Major New Movie 'Active Measures' Brings Rabid Anti-Russianism to the Silver Screen

in #media6 years ago

Hillary and McCain have cameo roles! We can't wait!

by William Dunkerley


If you believed Saddam Hussein had chemical weapons, this movie is for you. If you're an ideologue on an anti-Russian bender, you'll find this movie intoxicatingly pleasant. But if you want a real dose of reality about the troubling Trump-Russia scandal "Active Measures" has nothing for you except an object lesson in how mass deception is done.

"The President is a puppet of Vladimir Putin!" That sums up the revelations of the blockbuster movie "Active Measures." It recently debuted at theaters in New York and Los Angeles.

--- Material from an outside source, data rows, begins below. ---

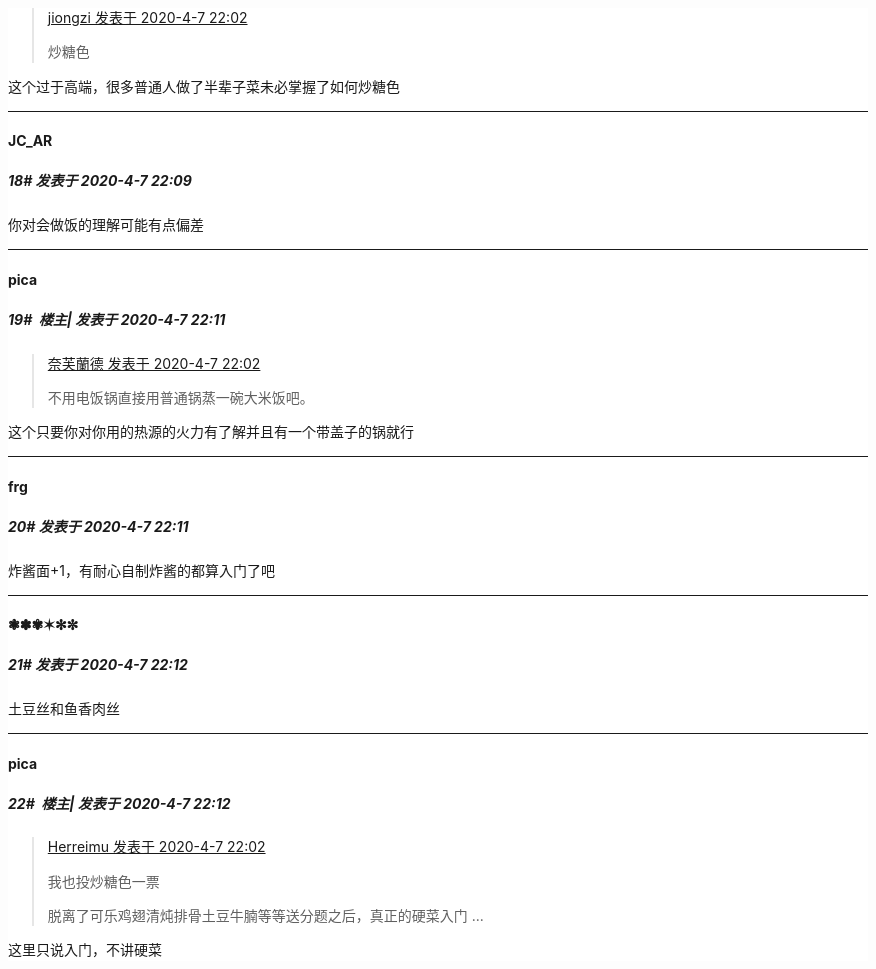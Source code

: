 
<blockquote><a href="httphttps://bbs.saraba1st.com/2b/forum.php?mod=redirect&amp;goto=findpost&amp;pid=47007993&amp;ptid=1922977" target="_blank">jiongzi 发表于 2020-4-7 22:02</a>

炒糖色</blockquote>
这个过于高端，很多普通人做了半辈子菜未必掌握了如何炒糖色


-----

####  JC_AR  
##### 18#       发表于 2020-4-7 22:09


你对会做饭的理解可能有点偏差


-----

####  pica  
##### 19#         楼主| 发表于 2020-4-7 22:11


<blockquote><a href="httphttps://bbs.saraba1st.com/2b/forum.php?mod=redirect&amp;goto=findpost&amp;pid=47007989&amp;ptid=1922977" target="_blank">奈芙蘭德 发表于 2020-4-7 22:02</a>

不用电饭锅直接用普通锅蒸一碗大米饭吧。</blockquote>
这个只要你对你用的热源的火力有了解并且有一个带盖子的锅就行


-----

####  frg  
##### 20#       发表于 2020-4-7 22:11


炸酱面+1，有耐心自制炸酱的都算入门了吧


-----

####  ❃✽✾✶✻✼  
##### 21#       发表于 2020-4-7 22:12


土豆丝和鱼香肉丝


-----

####  pica  
##### 22#         楼主| 发表于 2020-4-7 22:12


<blockquote><a href="httphttps://bbs.saraba1st.com/2b/forum.php?mod=redirect&amp;goto=findpost&amp;pid=47007992&amp;ptid=1922977" target="_blank">Herreimu 发表于 2020-4-7 22:02</a>

我也投炒糖色一票

脱离了可乐鸡翅清炖排骨土豆牛腩等等送分题之后，真正的硬菜入门 ...</blockquote>
这里只说入门，不讲硬菜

This couldn't be more timely as we approach the November midterm elections. We've seen Republican candidates get a real boost from a Trump endorsement in recent special elections. Will Republican candidates be propelled to victory in November on the strength of Trump's support?

If Trump really is a puppet of Putin's do we want to let that happen? Are we headed for another "attack on America's democracy" in the wake of what happened in 2016? This could have very serious consequences.

As I watched Active Measures from start to finish I had a couple of pointed reactions. The first was to observe the apparent strength of conviction the cast of characters seems to have regarding the movie's avowed theme. The second was to realize that the strength of evidence they produced pales by comparison.

Active Measures has a star-studded cast. It includes former presidential candidates Hillary Clinton and the late John McCain, former US envoy to Moscow Michael McFaul, the former presidents of Georgia and Estonia, and a host of others. Each appears in the role of an interview subject. There's no host asking questions -- just the commentaries and quips from the interviewees alone.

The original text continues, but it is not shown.